→ Activity
In the material below, find every line containing the string "have" and return it.
+++ The records +++
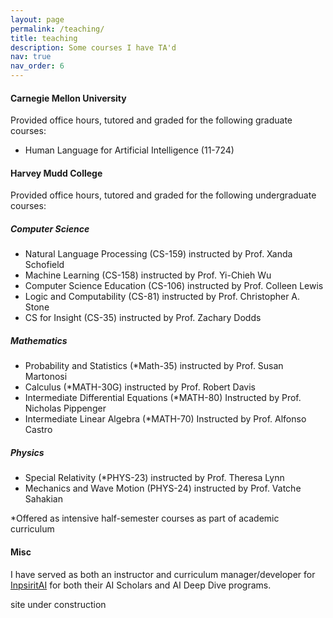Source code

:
 ```yaml
---
layout: page
permalink: /teaching/
title: teaching
description: Some courses I have TA'd
nav: true
nav_order: 6
---
```


#### Carnegie Mellon University

Provided office hours, tutored and graded for the following graduate courses:

- Human Language for Artificial Intelligence (11-724)

#### Harvey Mudd College

Provided office hours, tutored and graded for the following undergraduate courses:

##### Computer Science

- Natural Language Processing (CS-159) instructed by Prof. Xanda Schofield
- Machine Learning (CS-158) instructed by Prof. Yi-Chieh Wu
- Computer Science Education (CS-106) instructed by Prof. Colleen Lewis
- Logic and Computability (CS-81) instructed by Prof. Christopher A. Stone
- CS for Insight (CS-35) instructed by Prof. Zachary Dodds

##### Mathematics

- Probability and Statistics (\*Math-35) instructed by Prof. Susan Martonosi
- Calculus (\*MATH-30G) instructed by Prof. Robert Davis
- Intermediate Differential Equations (\*MATH-80) Instructed by Prof. Nicholas Pippenger
- Intermediate Linear Algebra (\*MATH-70) Instructed by Prof. Alfonso Castro

##### Physics

- Special Relativity (\*PHYS-23) instructed by Prof. Theresa Lynn
- Mechanics and Wave Motion (PHYS-24) instructed by Prof. Vatche Sahakian

\*Offered as intensive half-semester courses as part of academic curriculum

#### Misc
I have served as both an instructor and curriculum manager/developer for [InpsiritAI](https://www.inspiritai.com/) for both their AI Scholars and AI Deep Dive programs.

site under construction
+++
→ Written answer
description: Some courses I have TA'd
I have served as both an instructor and curriculum manager/developer for [InpsiritAI](https://www.inspiritai.com/) for both their AI Scholars and AI Deep Dive programs.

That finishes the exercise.